About a month ago, I got a great deal on a new set of tires. Or so I thought.

It turned out I’d also have to pay an extra $100 for “alignment.” Being naturally inquisitive and generally distrustful, I asked a mechanic friend whether alignment meant junk fee in tire seller code.

“That charge was on the high end,” he said. “But new tires should be aligned or the car won’t drive as straight — and the wheels might wear out faster,” he said.

Okay, so I wasn’t completely played for a pigeon, this time.

I kept thinking about what he said while reviewing the educational sessions that were served up at the three major fall trade shows. To be sure, they are an impressive assortment and cover a lot of ground. From regulatory and legal updates to dissecting new policies and emerging strategies, they addressed many important issues.
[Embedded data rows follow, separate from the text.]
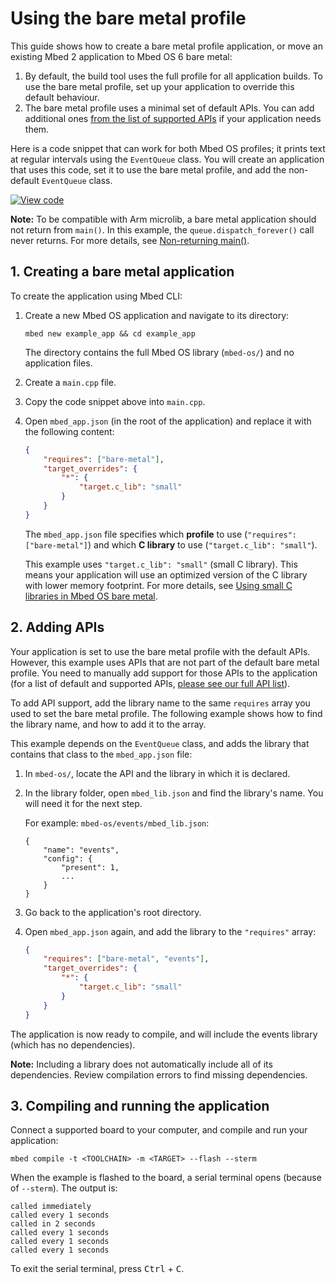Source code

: # Using the bare metal profile

This guide shows how to create a bare metal profile application, or move an existing Mbed 2 application to Mbed OS 6 bare metal:

1. By default, the build tool uses the full profile for all application builds. To use the bare metal profile, set up your application to override this default behaviour.
1. The bare metal profile uses a minimal set of default APIs. You can add additional ones [from the list of supported APIs](../bare-metal/index.html#features) if your application needs them.

Here is a code snippet that can work for both Mbed OS profiles; it prints text at regular intervals using the `EventQueue` class. You will create an application that uses this code, set it to use the bare metal profile, and add the non-default `EventQueue` class.

[![View code](https://www.mbed.com/embed/?url=https://github.com/ARMmbed/mbed-os-snippet-EventQueue_ex_2/tree/v6.14)](https://github.com/ARMmbed/mbed-os-snippet-EventQueue_ex_2/blob/v6.14/main.cpp)

<span class="notes">**Note:** To be compatible with Arm microlib, a bare metal application should not return from `main()`. In this example, the `queue.dispatch_forever()` call never returns. For more details, see [Non-returning main()](../bare-metal/using-small-c-libraries.html).</span>

## 1. Creating a bare metal application

To create the application using Mbed CLI:

1. Create a new Mbed OS application and navigate to its directory:

    ```
    mbed new example_app && cd example_app
    ```

    The directory contains the full Mbed OS library (`mbed-os/`) and no application files.

1. Create a `main.cpp` file.

1. Copy the code snippet above into `main.cpp`.

1. Open `mbed_app.json` (in the root of the application) and replace it with the following content:

    ```json
    {
        "requires": ["bare-metal"],
        "target_overrides": {
            "*": {
                "target.c_lib": "small"
            }
        }
    }
    ```

    The `mbed_app.json` file specifies which **profile** to use (`"requires": ["bare-metal"]`) and which **C library** to use (`"target.c_lib": "small"`).

    This example uses `"target.c_lib": "small"` (small C library). This means your application will use an optimized version of the C library with lower memory footprint. For more details, see [Using small C libraries in Mbed OS bare metal](../bare-metal/using-small-c-libraries.html).

## 2. Adding APIs

Your application is set to use the bare metal profile with the default APIs. However, this example uses APIs that are not part of the default bare metal profile. You need to manually add support for those APIs to the application (for a list of default and supported APIs, [please see our full API list](../apis/index.html)).

To add API support, add the library name to the same `requires` array you used to set the bare metal profile. The following example shows how to find the library name, and how to add it to the array.

This example depends on the `EventQueue` class, and adds the library that contains that class to the `mbed_app.json` file:

1. In `mbed-os/`, locate the API and the library in which it is declared.

1. In the library folder, open `mbed_lib.json` and find the library's name. You will need it for the next step.

    For example: `mbed-os/events/mbed_lib.json`:

    ```
    {
        "name": "events",
        "config": {
            "present": 1,
            ...
        }
    }
    ```

1. Go back to the application's root directory.

1. Open `mbed_app.json` again, and add the library to the `"requires"` array:

    ```json
    {
        "requires": ["bare-metal", "events"],
        "target_overrides": {
            "*": {
                "target.c_lib": "small"
            }
        }
    }
    ```

The application is now ready to compile, and will include the events library (which has no dependencies).

<span class="notes">**Note:** Including a library does not automatically include all of its dependencies. Review compilation errors to find missing dependencies.</notes>

## 3. Compiling and running the application

Connect a supported board to your computer, and compile and run your application:

```
mbed compile -t <TOOLCHAIN> -m <TARGET> --flash --sterm
```

When the example is flashed to the board, a serial terminal opens (because of `--sterm`). The output is:

```
called immediately
called every 1 seconds
called in 2 seconds
called every 1 seconds
called every 1 seconds
called every 1 seconds
```

To exit the serial terminal, press <kbd>Ctrl</kbd> + <kbd>C</kbd>.
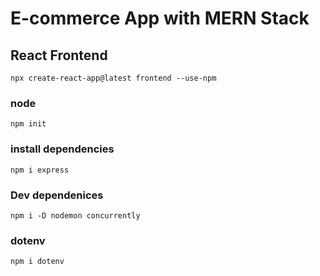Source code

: # E-commerce App with MERN Stack

## React Frontend

```npx create-react-app@latest frontend --use-npm```

### node

`npm init`

### install dependencies

`npm i express`

### Dev dependenices
`npm i -D nodemon concurrently`

### dotenv 
`npm i dotenv`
But there was one noticeable oversight. Not one session addressed alignment. And frankly, there may not be a more important issue facing operators today.
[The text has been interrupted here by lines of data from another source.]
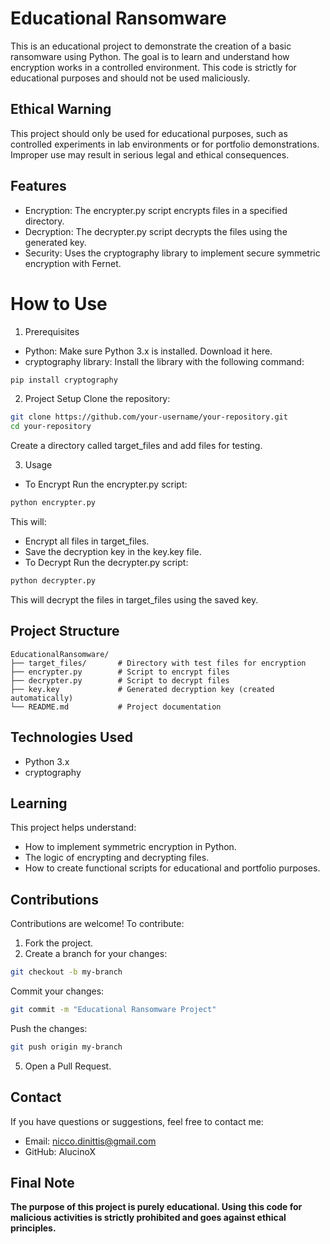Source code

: # Educational Ransomware
This is an educational project to demonstrate the creation of a basic ransomware using Python. The goal is to learn and understand how encryption works in a controlled environment. This code is strictly for educational purposes and should not be used maliciously.

## Ethical Warning
This project should only be used for educational purposes, such as controlled experiments in lab environments or for portfolio demonstrations. Improper use may result in serious legal and ethical consequences.

## Features
- Encryption: The encrypter.py script encrypts files in a specified directory.
- Decryption: The decrypter.py script decrypts the files using the generated key.
- Security: Uses the cryptography library to implement secure symmetric encryption with Fernet.

# How to Use
1. Prerequisites
- Python: Make sure Python 3.x is installed. Download it here.
- cryptography library: Install the library with the following command:
```bash
pip install cryptography
```

2. Project Setup
Clone the repository:
```bash
git clone https://github.com/your-username/your-repository.git
cd your-repository
```
Create a directory called target_files and add files for testing.

3. Usage
- To Encrypt
Run the encrypter.py script:
```bash
python encrypter.py
```
This will:
- Encrypt all files in target_files.
- Save the decryption key in the key.key file.
- To Decrypt
Run the decrypter.py script:
```bash
python decrypter.py
```
This will decrypt the files in target_files using the saved key.

## Project Structure
```
EducationalRansomware/
├── target_files/       # Directory with test files for encryption
├── encrypter.py        # Script to encrypt files
├── decrypter.py        # Script to decrypt files
├── key.key             # Generated decryption key (created automatically)
└── README.md           # Project documentation
```
## Technologies Used
- Python 3.x
- cryptography

## Learning
This project helps understand:
- How to implement symmetric encryption in Python.
- The logic of encrypting and decrypting files.
- How to create functional scripts for educational and portfolio purposes.

## Contributions
Contributions are welcome! To contribute:
1. Fork the project.
2. Create a branch for your changes:
```bash
git checkout -b my-branch
```
Commit your changes:
```bash
git commit -m "Educational Ransomware Project"
```
Push the changes:
```bash
git push origin my-branch
```
5. Open a Pull Request.

## Contact
If you have questions or suggestions, feel free to contact me:

- Email: nicco.dinittis@gmail.com
- GitHub: AlucinoX

## Final Note
**The purpose of this project is purely educational. Using this code for malicious activities is strictly prohibited and goes against ethical principles.**
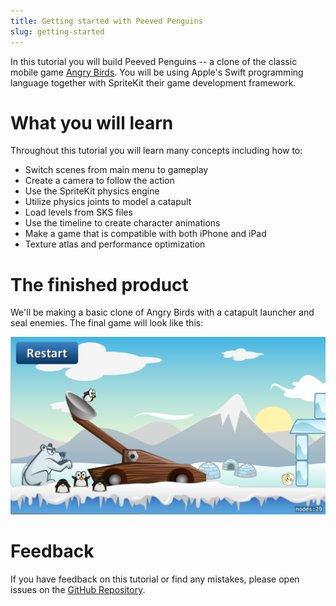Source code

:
 ```yaml
---
title: Getting started with Peeved Penguins
slug: getting-started
---
```


In this tutorial you will build Peeved Penguins -- a clone of the classic mobile game [Angry Birds](https://itunes.apple.com/us/app/angry-birds/id343200656?mt=8). You will be using Apple's Swift programming language together with SpriteKit their game development framework.

# What you will learn

Throughout this tutorial you will learn many concepts including how to:

- Switch scenes from main menu to gameplay
- Create a camera to follow the action
- Use the SpriteKit physics engine
- Utilize physics joints to model a catapult
- Load levels from SKS files
- Use the timeline to create character animations
- Make a game that is compatible with both iPhone and iPad
- Texture atlas and performance optimization

# The finished product

We'll be making a basic clone of Angry Birds with a catapult launcher and seal enemies. The final game will look like this:

![Peeved Penguins Screenshot](../cover.png)

# Feedback

If you have feedback on this tutorial or find any mistakes, please open issues on the [GitHub Repository](https://github.com/MakeSchool-Tutorials/Peeved-Penguins-SpriteKit-Swift).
I like the way Jack Welch describes alignment in “The Real-Life MBA.” He sees it as the mission, behaviors and consequences taking place at the workplace.

To Welch, mission relates to your organization’s destination: where you are going and why. But it also encompasses what achieving it looks like for all your employees.

Welch calls behaviors the way your employees need to think and act to make the mission more than just meaningless words.

As for consequences, they are what put “teeth” into the system. It means promoting or giving bonuses (or not promoting and not giving bonuses) based on how much team members embrace the mission and demonstrate the corresponding behaviors.

It’s not terribly difficult to spot senior living organizations that have figured out alignment. They are places where real progress is being made. Meetings are not dead-end zones. People are energized because their day jobs are not simply repeated drudgery. The work that needs to get done is getting done.

Nor is it too difficult to identify a senior living organization that has an alignment challenge. For at these places, the opposite is generally true.

So as you digest and implement some of the lessons you might have gained this fall, try not to overlook the importance of good alignment.

Or balding tires might be the least of your concerns.